Mubarak failed to build succession framework
Egyptian President
Hosni Mubarak came to power at a moment of national crisis after a
dramatic act of political violence coupled with an armed insurgency.
Thirty years later he is clinging to power, with more than 130 people
dead in the streets and with no clear successor.
Throughout the
intervening three decades and despite scores of empty promises, Mubarak
has done nothing to create an institutional framework for a peaceful
and democratic transfer of power in the Arab world’s most populous
nation. Instead he has perpetuated a system in which politics in the
conventional sense hardly exists, running the country by administrative
fiat as if it were an army or a corporation. Mubarak owes his
presidential career to President Anwar Sadat, who saw him as a loyal
subordinate and appointed him vice president in 1975.
At the time he
was commander of the air force, with no political experience or
ambitions. When Sadat summoned him to the presidential palace to offer
him the job, the most Mubarak expected was that he would end up as
Egyptian ambassador in some European capital, he said in a television
interview in 2005. Islamist revolutionaries gunned Sadat down at a
military parade in Cairo on Oct 6, 1981, and Mubarak, who was sitting
next to Sadat and was slightly injured, stepped into the breach, to
widespread relief among ordinary Egyptians.
Security and stability
Islamist
insurgents, incensed by Sadat’s peace treaty with Israel,
simultaneously tried to take over the southern city of Assiut. Mubarak
sent in the army to crush them.

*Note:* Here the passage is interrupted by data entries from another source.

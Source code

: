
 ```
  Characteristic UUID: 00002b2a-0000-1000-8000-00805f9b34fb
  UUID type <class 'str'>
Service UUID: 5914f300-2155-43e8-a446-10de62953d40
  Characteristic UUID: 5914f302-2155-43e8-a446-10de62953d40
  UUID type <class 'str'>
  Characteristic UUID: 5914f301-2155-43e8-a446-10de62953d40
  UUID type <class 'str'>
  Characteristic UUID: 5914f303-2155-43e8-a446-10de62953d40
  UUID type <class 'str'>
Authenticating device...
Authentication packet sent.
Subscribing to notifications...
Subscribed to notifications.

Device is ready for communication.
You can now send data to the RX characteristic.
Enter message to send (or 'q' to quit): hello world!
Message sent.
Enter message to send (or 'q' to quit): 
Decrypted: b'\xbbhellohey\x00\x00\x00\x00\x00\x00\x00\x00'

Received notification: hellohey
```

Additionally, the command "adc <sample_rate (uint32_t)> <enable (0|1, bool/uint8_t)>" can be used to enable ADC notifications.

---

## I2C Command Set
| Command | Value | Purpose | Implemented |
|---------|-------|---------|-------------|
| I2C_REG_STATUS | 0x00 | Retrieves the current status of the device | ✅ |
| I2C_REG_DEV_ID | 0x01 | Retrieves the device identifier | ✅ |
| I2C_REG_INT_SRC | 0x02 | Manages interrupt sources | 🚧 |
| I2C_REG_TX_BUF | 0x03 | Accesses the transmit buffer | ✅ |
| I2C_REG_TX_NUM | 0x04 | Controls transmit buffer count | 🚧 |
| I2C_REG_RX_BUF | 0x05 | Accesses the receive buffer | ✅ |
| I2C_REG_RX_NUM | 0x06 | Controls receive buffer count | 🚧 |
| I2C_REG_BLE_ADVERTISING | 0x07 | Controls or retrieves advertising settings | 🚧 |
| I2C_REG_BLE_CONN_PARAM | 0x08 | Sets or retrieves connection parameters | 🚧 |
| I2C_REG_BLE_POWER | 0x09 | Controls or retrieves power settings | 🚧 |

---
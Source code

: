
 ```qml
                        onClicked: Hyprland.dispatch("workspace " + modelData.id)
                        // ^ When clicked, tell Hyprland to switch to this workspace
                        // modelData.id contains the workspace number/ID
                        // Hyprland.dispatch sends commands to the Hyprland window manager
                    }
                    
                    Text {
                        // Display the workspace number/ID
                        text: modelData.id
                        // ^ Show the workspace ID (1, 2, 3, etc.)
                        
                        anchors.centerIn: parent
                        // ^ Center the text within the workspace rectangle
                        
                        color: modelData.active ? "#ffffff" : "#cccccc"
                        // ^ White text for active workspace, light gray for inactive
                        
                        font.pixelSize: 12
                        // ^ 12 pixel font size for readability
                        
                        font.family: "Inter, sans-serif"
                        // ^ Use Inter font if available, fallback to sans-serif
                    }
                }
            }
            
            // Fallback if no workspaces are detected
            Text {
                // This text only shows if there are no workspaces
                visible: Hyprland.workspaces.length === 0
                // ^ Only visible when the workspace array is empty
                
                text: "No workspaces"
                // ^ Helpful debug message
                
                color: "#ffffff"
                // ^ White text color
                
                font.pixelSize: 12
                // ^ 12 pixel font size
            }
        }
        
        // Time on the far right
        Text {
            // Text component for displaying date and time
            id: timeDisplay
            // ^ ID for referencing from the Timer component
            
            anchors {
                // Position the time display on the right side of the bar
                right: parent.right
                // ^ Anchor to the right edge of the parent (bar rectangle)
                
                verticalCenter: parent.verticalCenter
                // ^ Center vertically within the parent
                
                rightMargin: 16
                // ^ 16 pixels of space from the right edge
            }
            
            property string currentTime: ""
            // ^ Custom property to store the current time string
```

At the time his solid presence and
cautious demeanour had a calming effect on a country traumatised by the
assassination of Sadat and fearful of chaos and civil war.
But once installed
in power, Mubarak never offered Egyptians any vision other than
economic development under the same authoritarian system he had
inherited from the army officers who overthrew the monarchy in 1952.
Mubarak has spoken
about democracy whenever the occasion arises but his actions have never
suggested he understood the concept to include the possibility of early
retirement or losing power through elections.
He preferred to
talk about security and stability, portraying himself as a benign
patriarch protecting the country from an array of enemies, some real
and some imaginary. During a lesser crisis during the presidential
election campaign of 2005, when Washington was leaning on him to loosen
up, he dismissed with contempt the advice of intellectuals who told him
he needed to create real institutions. Until 2005 Mubarak was the only
candidate in presidential referendums. Even in 2005 he never deigned to
debate his main rival, liberal lawyer Ayman Nour,
who was then imprisoned for five years on dubious charges of forging signatures.
Economy picked up
Even economic
development was slow and patchy until his son Gamal, a former
investment banker, persuaded him to bring businessmen and neoliberal
economists into the cabinet. Economic growth picked up, hitting 7.2
percent in the financial year 2007/8, but meanwhile the gap has grown
between rich and poor, inflation has stayed high and the poor complain
that they have seen none of the benefits. On the political front,
little changed. Businessmen friends and associates of Gamal Mubarak
moved into the upper reaches of the ruling party, the National
Democratic Party (NDP), which has been one of the prime targets of the
current uprising.
More and more
complacent and unimaginative as he ages, Mubarak has condoned or turned
a blind eye to the gradual erosion of the rule of law, making a smooth
and broadly accepted transition of power more and more elusive.
Police have
tortured with impunity anyone who challenges authority, and corrupt
politicians have monopolised the political scene by rigging elections
and fixing the rules to exclude all rivals. Officials say voting is
fair and that it investigates any cases of torture. Mubarak has seemed
oblivious to the dangers. Asked last year who would succeed him, he
said: “Only God knows who will be my successor. Whoever God prefers, I
prefer.” U.S. ambassador Margaret Scobie, summarising Mubarak’s vision
in a cable leaked by Wikileaks, concurred. “He seems to be trusting to
God and the ubiquitous military and civilian security services to
ensure an orderly transition,” she wrote.